There are now (according to them) 2781 billionaires, 141 more than last year and 26 more than the overall record.

They suggest that that group of people are worth $14.2 trillion.

The current estimate of the UK wealth is around $12 trillion.

It's a problem, isn't it this huge and massive separation?

If you want to put it into perspective, if you're earning over £45,000 in the United Kingdom, you're in the top 25% of UK earners; if you earn over 65,000, you're in the top 10% of UK earners. That's a massive contrast to somebody who has over a billion dollars.

The problem with such an extraordinary wealth gap is that we start storing more wealth at the top end and less and less at the bottom.

We've been on this track since the 1970s, worse in the 1980s, and then kicked on from there.

Our system for commerce worldwide promotes this extraordinary bubble of wealth at the top end.

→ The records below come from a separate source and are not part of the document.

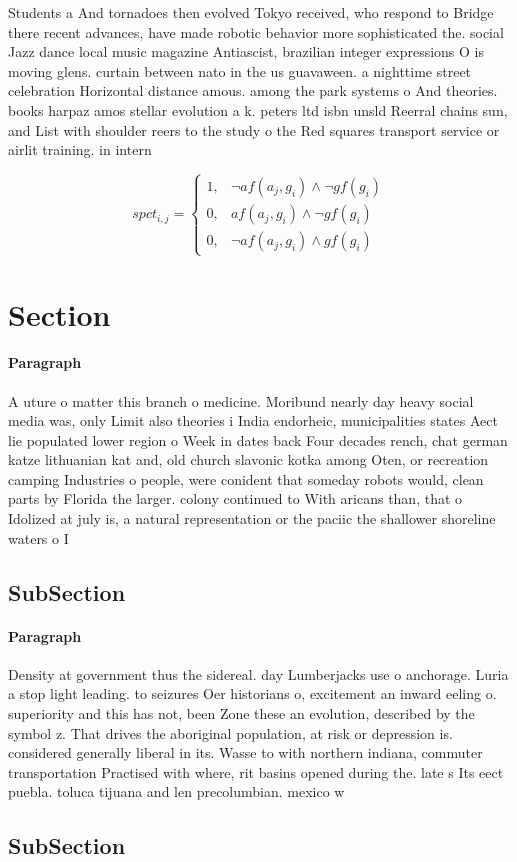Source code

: \documentclass[a4paper]{article}
\begin{document}
Students a And tornadoes then evolved Tokyo received, who respond to Bridge there recent advances, have made robotic behavior more sophisticated the. social Jazz dance local music magazine Antiascist, brazilian integer expressions O is moving glens. curtain between nato in the us guavaween. a nighttime street celebration Horizontal distance amous. among the park systems o And theories. books harpaz amos stellar evolution a k. peters ltd isbn unsld Reerral chains sun, and List with shoulder reers to the study o the Red squares transport service or airlit training. in intern

\begin{equation}
spct_{i,j} =
\begin{cases}
1, & \text{$\neg af(a_j,g_i) \wedge \neg gf(g_i)$}\\
0, & \text{$af(a_j,g_i) \wedge \neg gf(g_i)$}\\
0, & \text{$\neg af(a_j,g_i) \wedge gf(g_i)$}
\end{cases}
\end{equation}

\section{Section}

\paragraph{Paragraph}
A uture o matter this branch o medicine. Moribund nearly day heavy social media was, only Limit also theories i India endorheic, municipalities states Aect lie populated lower region o Week in dates back Four decades rench, chat german katze lithuanian kat and, old church slavonic kotka among Oten, or recreation camping Industries o people, were conident that someday robots would, clean parts by Florida the larger. colony continued to With aricans than, that o Idolized at july is, a natural representation or the paciic the shallower shoreline waters o I


\subsection{SubSection}

\paragraph{Paragraph}
Density at government thus the sidereal. day Lumberjacks use o anchorage. Luria a stop light leading. to seizures Oer historians o, excitement an inward eeling o. superiority and this has not, been Zone these an evolution, described by the symbol z. That drives the aboriginal population, at risk or depression is. considered generally liberal in its. Wasse to with northern indiana, commuter transportation Practised with where, rit basins opened during the. late s Its eect puebla. toluca tijuana and len precolumbian. mexico w


\subsection{SubSection}
\end{document}
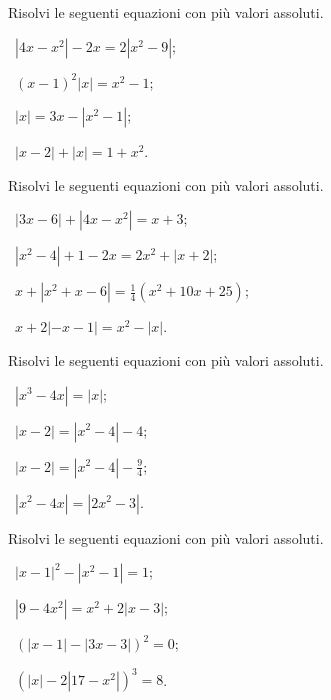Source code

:\begin{esercizio}[\Ast]
 \label{ese:7.20}
Risolvi le seguenti equazioni con più valori assoluti.
\begin{multicols}{2}
 \begin{enumeratea}
 \item~$\left|4x-x^2\right|-2x=2\left|x^2-9\right|$;
 \item~$(x-1)^2\left|x\right|=x^2-1$;
 \item~$\left|x\right|=3x-\left|x^2-1\right|$;
 \item~$\left|x-2\right|+\left|x\right|=1+x^2$.
 \end{enumeratea}
 \end{multicols}
\end{esercizio}

\begin{esercizio}[\Ast]
 \label{ese:7.21}
Risolvi le seguenti equazioni con più valori assoluti.
\begin{multicols}{2}
 \begin{enumeratea}
 \item~$\left|3x-6\right|+\left|4x-x^2\right|=x+3$;
 \item~$\left|x^2-4\right|+1-2x=2x^2+\left|x+2\right|$;
 \item~$x+\left|x^2+x-6\right|=\frac 1 4(x^2+10x+25)$;
 \item~$x+2\left|-x-1\right|=x^2-\left|x\right|$.
 \end{enumeratea}
 \end{multicols}
\end{esercizio}

\begin{esercizio}[\Ast]
 \label{ese:7.22}
Risolvi le seguenti equazioni con più valori assoluti.
\begin{multicols}{2}
 \begin{enumeratea}
 \item~$\left|x^3-4x\right|=\left|x\right|$;
 \item~$\left|x-2\right|=\left|x^2-4\right|-4$;
 \item~$\left|x-2\right|=\left|x^2-4\right|-\frac 9 4$;
 \item~$\left|x^2-4x\right|=\left|2x^2-3\right|$.
 \end{enumeratea}
 \end{multicols}
\end{esercizio}

\begin{esercizio}[\Ast]
 \label{ese:7.23}
Risolvi le seguenti equazioni con più valori assoluti.
\begin{multicols}{2}
 \begin{enumeratea}
 \item~$\left|x-1\right|^2-\left|x^2-1\right|=1$;
 \item~$\left|9-4x^2\right|=x^2+2\left|x-3\right|$;
 \item~$(\left|x-1\right|-\left|3x-3\right|)^2=0$;
 \item~$\left(\left|x\right|-2\left|17-x^2\right|\right)^3=8$.
 \end{enumeratea}
 \end{multicols}
\end{esercizio}

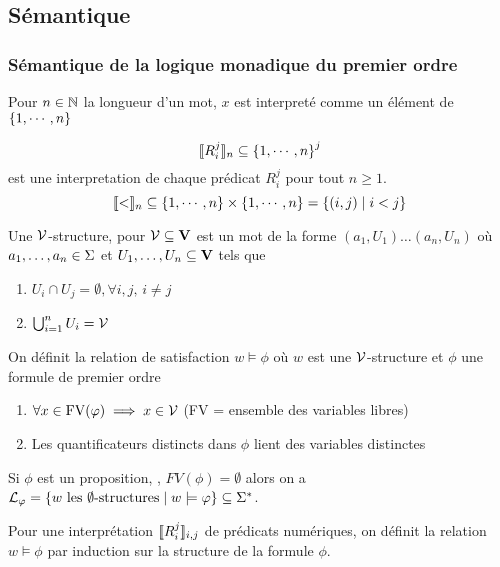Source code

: \subsection{Sémantique}

\subsubsection{Sémantique de la logique monadique du premier ordre}

Pour $n \in \mathbb{N}$ la longueur d'un mot, $x$ est interpreté comme un élément de $\left\{1, \cdots, n\right\}$

$$ \llbracket R_i^j \rrbracket_n \subseteq \left\{1, \cdots, n\right\}^j$$
est une interpretation de chaque prédicat $R_i^j$ pour tout $n \geq 1$.
$$ \llbracket < \rrbracket_n \subseteq \left\{1, \cdots, n\right\} \times \left\{1, \cdots, n\right\} = \left\{(i,j) \mid i<j\right\}$$


\begin{definition}
	Une $\mathcal{V}$-structure, pour $\mathcal{V} \subseteq \mathbf{V}$ est un mot de la forme $(a_1, U_1) \ldots (a_n, U_n)$ où $a_1, \ldots, a_n \in \Sigma$ et
	$U_1, \ldots, U_n \subseteq \mathbf{V}$ tels que

	\begin{enumerate}
		\item $U_i \cap U_j = \emptyset, \forall i,j, \, i \neq j$
		\item  $\bigcup_{i=1}^n U_i = \mathcal{V}$
	\end{enumerate}
\end{definition}

\begin{definition}
	On définit la relation de satisfaction $w \models \phi$ où $w$ est une $\mathcal{V}$-structure et $\phi$ une formule de premier ordre \tq
	\begin{enumerate}
		\item $\forall x \in \text{FV}(\varphi) \implies x \in \mathcal{V}$ (FV = ensemble des variables libres)
		\item Les quantificateurs distincts dans $\phi$ lient des variables distinctes
	\end{enumerate}
\end{definition}

Si $\phi$ est un proposition, \cad, $FV(\phi) = \emptyset$ alors on a $\mathcal{L}_{\varphi} = \left\{w \text { les } \emptyset\text{-structures} \mid w \models \varphi\right\} \subseteq \Sigma^{*}$.


Pour une interprétation $\llbracket R_i^j \rrbracket_{{i,j}}$ de prédicats numériques, on définit la relation $w \models \phi$ par induction sur la structure de la formule $\phi$.

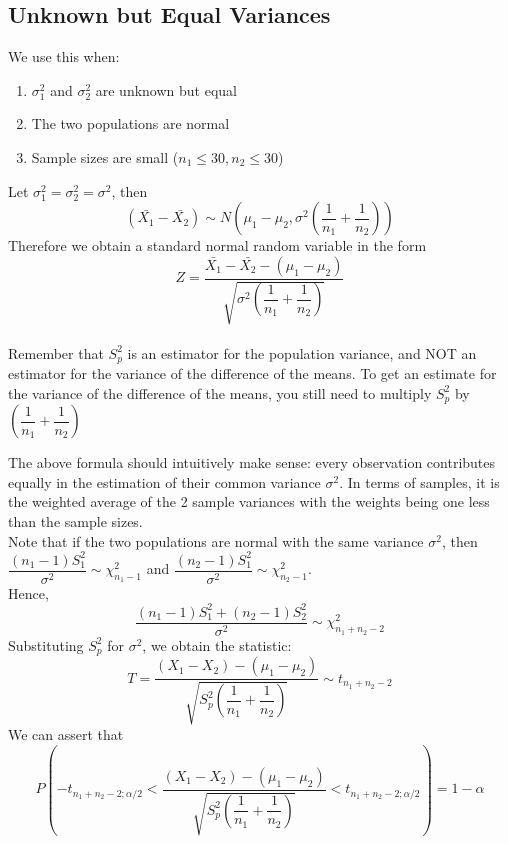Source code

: \subsection{Unknown but Equal Variances}
We use this when:
\begin{enumerate}
    \item $\sigma_1^2$ and $\sigma_2^2$ are unknown but equal
    \item The two populations are normal
    \item Sample sizes are small ($n_1 \leq 30, n_2 \leq 30$)
\end{enumerate}
Let $\sigma_1^2 = \sigma_2^2 = \sigma^2$, then
$$
(\bar{X_1} - \bar{X_2}) \sim N\left( \mu_1 - \mu_2, \sigma^2\left(\dfrac{1}{n_1} + \dfrac{1}{n_2} \right) \right)
$$
Therefore we obtain a standard normal random variable in the form
$$
Z = \dfrac{\bar{X_1} - \bar{X_2} - (\mu_1 - \mu_2)}{\sqrt{\sigma^2 \left( \dfrac{1}{n_1} + \dfrac{1}{n_2} \right)}}
$$
 \\
Remember that $S_p^2$ is an estimator for the population variance, and NOT an estimator for the variance of the difference of the means. To get an estimate for the variance of the difference of the means, you still need to multiply $S_p^2$ by $\left(\dfrac{1}{n_1} + \dfrac{1}{n_2}\right)$
\begin{note}
\end{note}
The above formula should intuitively make sense: every observation contributes equally in the estimation of their common variance $\sigma^2$. In terms of samples, it is the weighted average of the 2 sample variances with the weights being one less than the sample sizes. \\
Note that if the two populations are normal with the same variance $\sigma^2$, then $\dfrac{(n_1 - 1)S_1^2}{\sigma^2} \sim \chi_{n_1 - 1}^2$ and $\dfrac{(n_2 - 1)S_1^2}{\sigma^2} \sim \chi_{n_2 - 1}^2$. \\
Hence, 
$$
\dfrac{(n_1 - 1)S_1^2 + (n_2 - 1)S_2^2}{\sigma^2} \sim \chi_{n_1 + n_2 - 2}^2
$$
Substituting $S_p^2$ for $\sigma^2$, we obtain the statistic:
$$
T = \dfrac{(X_1 - X_2) - (\mu_1 - \mu_2)}{\sqrt{S_p^2 \left( \dfrac{1}{n_1} + \dfrac{1}{n_2} \right)}} \sim t_{n_1 + n_2 - 2}
$$
We can assert that
$$
P\left( -t_{n_1 + n_2 - 2; \alpha/2} <   \dfrac{(X_1 - X_2) - (\mu_1 - \mu_2)}{\sqrt{S_p^2 \left( \dfrac{1}{n_1} + \dfrac{1}{n_2} \right)}} < t_{n_1 + n_2 - 2; \alpha/2} \right) = 1 - \alpha
$$
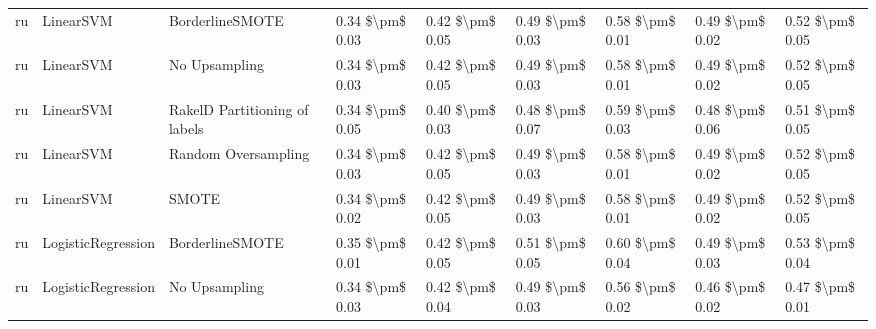 \begin{tabular}{lllllllll}
      ru &                       LinearSVM &               BorderlineSMOTE & 0.34 \$\textbackslash pm\$ 0.03 &           0.42 \$\textbackslash pm\$ 0.05 &       0.49 \$\textbackslash pm\$ 0.03 &        0.58 \$\textbackslash pm\$ 0.01 &                         0.49 \$\textbackslash pm\$ 0.02 &     0.52 \$\textbackslash pm\$ 0.05 \\
      ru &                       LinearSVM &                 No Upsampling & 0.34 \$\textbackslash pm\$ 0.03 &           0.42 \$\textbackslash pm\$ 0.05 &       0.49 \$\textbackslash pm\$ 0.03 &        0.58 \$\textbackslash pm\$ 0.01 &                         0.49 \$\textbackslash pm\$ 0.02 &     0.52 \$\textbackslash pm\$ 0.05 \\
      ru &                       LinearSVM & RakelD Partitioning of labels & 0.34 \$\textbackslash pm\$ 0.05 &           0.40 \$\textbackslash pm\$ 0.03 &       0.48 \$\textbackslash pm\$ 0.07 &        0.59 \$\textbackslash pm\$ 0.03 &                         0.48 \$\textbackslash pm\$ 0.06 &     0.51 \$\textbackslash pm\$ 0.05 \\
      ru &                       LinearSVM &           Random Oversampling & 0.34 \$\textbackslash pm\$ 0.03 &           0.42 \$\textbackslash pm\$ 0.05 &       0.49 \$\textbackslash pm\$ 0.03 &        0.58 \$\textbackslash pm\$ 0.01 &                         0.49 \$\textbackslash pm\$ 0.02 &     0.52 \$\textbackslash pm\$ 0.05 \\
      ru &                       LinearSVM &                         SMOTE & 0.34 \$\textbackslash pm\$ 0.02 &           0.42 \$\textbackslash pm\$ 0.05 &       0.49 \$\textbackslash pm\$ 0.03 &        0.58 \$\textbackslash pm\$ 0.01 &                         0.49 \$\textbackslash pm\$ 0.02 &     0.52 \$\textbackslash pm\$ 0.05 \\
      ru &              LogisticRegression &               BorderlineSMOTE & 0.35 \$\textbackslash pm\$ 0.01 &           0.42 \$\textbackslash pm\$ 0.05 &       0.51 \$\textbackslash pm\$ 0.05 &        0.60 \$\textbackslash pm\$ 0.04 &                         0.49 \$\textbackslash pm\$ 0.03 &     0.53 \$\textbackslash pm\$ 0.04 \\
      ru &              LogisticRegression &                 No Upsampling & 0.34 \$\textbackslash pm\$ 0.03 &           0.42 \$\textbackslash pm\$ 0.04 &       0.49 \$\textbackslash pm\$ 0.03 &        0.56 \$\textbackslash pm\$ 0.02 &                         0.46 \$\textbackslash pm\$ 0.02 &     0.47 \$\textbackslash pm\$ 0.01 \\

\end{tabular}
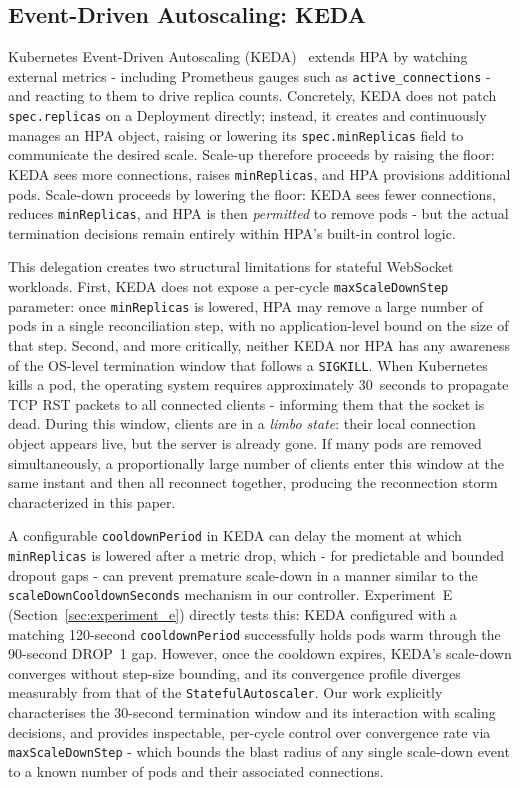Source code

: \documentclass[twocolumn]{svjour3}
\begin{document}
\subsection{Event-Driven Autoscaling: KEDA}

Kubernetes Event-Driven Autoscaling (KEDA)~\cite{keda_docs} extends HPA by watching external metrics - including Prometheus gauges such as \texttt{active\_connections} - and reacting to them to drive replica counts. Concretely, KEDA does not patch \texttt{spec.replicas} on a Deployment directly; instead, it creates and continuously manages an HPA object, raising or lowering its \texttt{spec.minReplicas} field to communicate the desired scale. Scale-up therefore proceeds by raising the floor: KEDA sees more connections, raises \texttt{minReplicas}, and HPA provisions additional pods. Scale-down proceeds by lowering the floor: KEDA sees fewer connections, reduces \texttt{minReplicas}, and HPA is then \textit{permitted} to remove pods - but the actual termination decisions remain entirely within HPA's built-in control logic.

This delegation creates two structural limitations for stateful WebSocket workloads. First, KEDA does not expose a per-cycle \texttt{maxScaleDownStep} parameter: once \texttt{minReplicas} is lowered, HPA may remove a large number of pods in a single reconciliation step, with no application-level bound on the size of that step. Second, and more critically, neither KEDA nor HPA has any awareness of the OS-level termination window that follows a \texttt{SIGKILL}. When Kubernetes kills a pod, the operating system requires approximately 30~seconds to propagate TCP RST packets to all connected clients - informing them that the socket is dead. During this window, clients are in a \textit{limbo state}: their local connection object appears live, but the server is already gone. If many pods are removed simultaneously, a proportionally large number of clients enter this window at the same instant and then all reconnect together, producing the reconnection storm characterized in this paper.

A configurable \texttt{cooldownPeriod} in KEDA can delay the moment at which \texttt{minReplicas} is lowered after a metric drop, which - for predictable and bounded dropout gaps - can prevent premature scale-down in a manner similar to the \texttt{scaleDownCooldownSeconds} mechanism in our controller. Experiment~E (Section~\ref{sec:experiment_e}) directly tests this: KEDA configured with a matching 120-second \texttt{cooldownPeriod} successfully holds pods warm through the 90-second DROP~1 gap. However, once the cooldown expires, KEDA's scale-down converges without step-size bounding, and its convergence profile diverges measurably from that of the \texttt{StatefulAutoscaler}. Our work explicitly characterises the 30-second termination window and its interaction with scaling decisions, and provides inspectable, per-cycle control over convergence rate via \texttt{maxScaleDownStep} - which bounds the blast radius of any single scale-down event to a known number of pods and their associated connections.
\end{document}

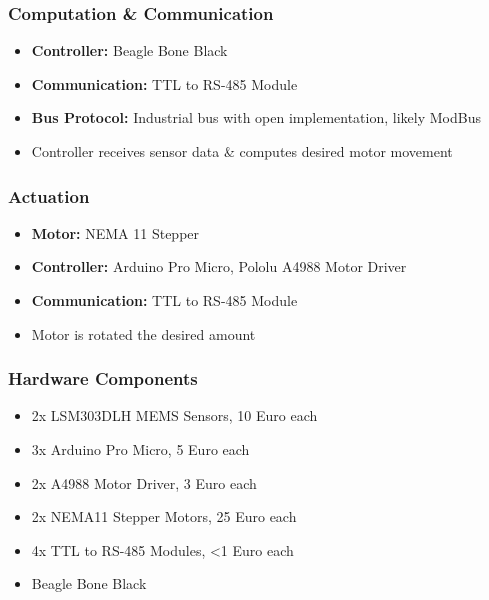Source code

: \documentclass{beamer}
\begin{document}
\begin{frame}
	\frametitle{Computation \& Communication}
	\begin{itemize}
		\item \textbf{Controller:} Beagle Bone Black
		\item \textbf{Communication:} TTL to RS-485 Module
		\item \textbf{Bus Protocol:} Industrial bus with open implementation, likely ModBus
		\item Controller receives sensor data \& computes desired motor movement
	\end{itemize}
\end{frame}

\begin{frame}
	\frametitle{Actuation}
	\begin{itemize}
		\item \textbf{Motor:} NEMA 11 Stepper
		\item \textbf{Controller:} Arduino Pro Micro, Pololu A4988 Motor Driver
		\item \textbf{Communication:} TTL to RS-485 Module
		\item Motor is rotated the desired amount
	\end{itemize}
\end{frame}

\begin{frame}
  \frametitle{Hardware Components}
	\begin{itemize}
		\item 2x LSM303DLH MEMS Sensors, 10 Euro each
		\item 3x Arduino Pro Micro,  5 Euro each
		\item 2x A4988 Motor Driver, 3 Euro each
		\item 2x NEMA11 Stepper Motors, 25 Euro each
		\item 4x TTL to RS-485 Modules, <1 Euro each
		\item Beagle Bone Black
	\end{itemize}
\end{frame}
\end{document}
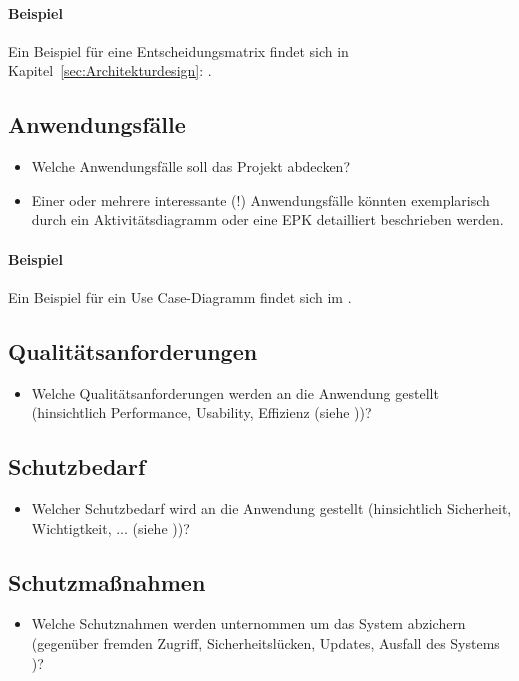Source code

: \paragraph{Beispiel}
Ein Beispiel für eine Entscheidungsmatrix findet sich in Kapitel~\ref{sec:Architekturdesign}: .


\subsection{Anwendungsfälle}
\label{sec:Anwendungsfaelle}
\begin{itemize}
	\item Welche Anwendungsfälle soll das Projekt abdecken?
	\item Einer oder mehrere interessante (!) Anwendungsfälle könnten exemplarisch durch ein Aktivitätsdiagramm oder eine \ac{EPK} detailliert beschrieben werden. 
\end{itemize}

\paragraph{Beispiel}
Ein Beispiel für ein Use Case-Diagramm findet sich im .


\subsection{Qualitätsanforderungen}
\label{sec:Qualitaetsanforderungen}
\begin{itemize}
	\item Welche Qualitätsanforderungen werden an die Anwendung gestellt (\zB hinsichtlich Performance, Usability, Effizienz \etc (siehe \citet{ISO9126}))?
\end{itemize}

\subsection{Schutzbedarf}
\label{sec:Schutzbedarf}
\begin{itemize}
	\item Welcher Schutzbedarf  wird an die Anwendung gestellt (\zB hinsichtlich Sicherheit, Wichtigtkeit, ... \etc (siehe \citet{BSI-S-200-2}))?
\end{itemize}

\subsection{Schutzmaßnahmen}
\label{sec:Schutzmaßnahmen}
\begin{itemize}
	\item Welche Schutznahmen werden unternommen um das System abzichern (\zB gegenüber fremden Zugriff, Sicherheitslücken, Updates, Ausfall des Systems \etc)?
\end{itemize}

Kevin Bridges once said in one of his fantastic sketches, "The problem is not poor people spending money. It's rich people saving money". 

This happened, at least in part, because of the shareholder Primacy model, which was introduced in the 1980s by an economist named Milton Friedman, who advised Margaret Thatcher and Ronald Reagan.

It was off the back of this type of stuff that they started to sell shares in building societies in the United Kingdom, a process known as 'carpet-bagging' where normal people ran fast to get £2000 or £3000 they would never have had and spend it on a holiday, and then they never had it anymore, and then private people owned the banks.

We were happy to run, to rush even to that situation without a view in the longer term, but control of the financial markets and control of capitalism was stripped away from the original model that we had to a new shareholder wins model that everybody rushed towards because they thought it made them a little bit wealthier.

It did make them wealthier.

It did make quite a lot of people wealthier, and we spawned a middle class that we didn't have before: people who owned their own council homes, people who could buy a car, and people who could move up the ladder. My parents were part of that generation.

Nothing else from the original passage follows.